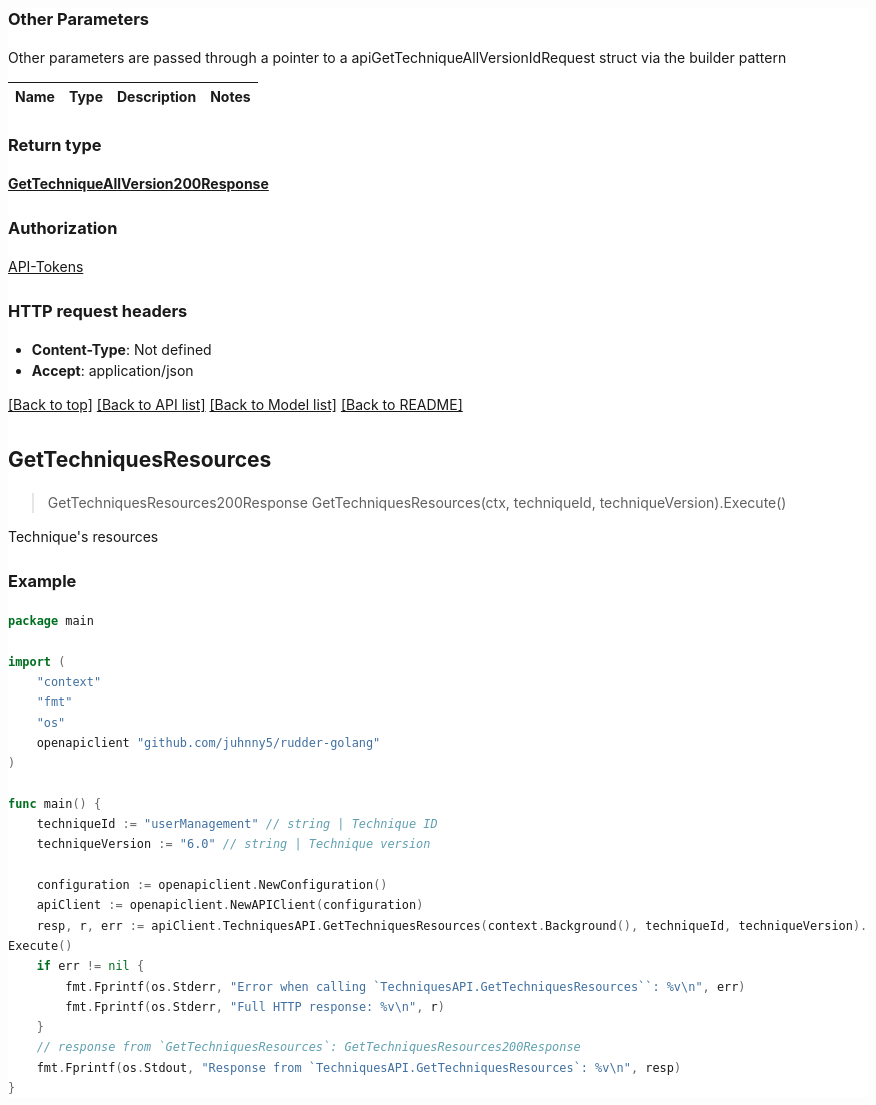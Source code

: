 ### Other Parameters

Other parameters are passed through a pointer to a apiGetTechniqueAllVersionIdRequest struct via the builder pattern


Name | Type | Description  | Notes
------------- | ------------- | ------------- | -------------



### Return type

[**GetTechniqueAllVersion200Response**](GetTechniqueAllVersion200Response.md)

### Authorization

[API-Tokens](../README.md#API-Tokens)

### HTTP request headers

- **Content-Type**: Not defined
- **Accept**: application/json

[[Back to top]](#) [[Back to API list]](../README.md#documentation-for-api-endpoints)
[[Back to Model list]](../README.md#documentation-for-models)
[[Back to README]](../README.md)


## GetTechniquesResources

> GetTechniquesResources200Response GetTechniquesResources(ctx, techniqueId, techniqueVersion).Execute()

Technique's resources



### Example

```go
package main

import (
	"context"
	"fmt"
	"os"
	openapiclient "github.com/juhnny5/rudder-golang"
)

func main() {
	techniqueId := "userManagement" // string | Technique ID
	techniqueVersion := "6.0" // string | Technique version

	configuration := openapiclient.NewConfiguration()
	apiClient := openapiclient.NewAPIClient(configuration)
	resp, r, err := apiClient.TechniquesAPI.GetTechniquesResources(context.Background(), techniqueId, techniqueVersion).Execute()
	if err != nil {
		fmt.Fprintf(os.Stderr, "Error when calling `TechniquesAPI.GetTechniquesResources``: %v\n", err)
		fmt.Fprintf(os.Stderr, "Full HTTP response: %v\n", r)
	}
	// response from `GetTechniquesResources`: GetTechniquesResources200Response
	fmt.Fprintf(os.Stdout, "Response from `TechniquesAPI.GetTechniquesResources`: %v\n", resp)
}
```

***

Say how many lines in this material hold "Fprintf", and say nothing else.

3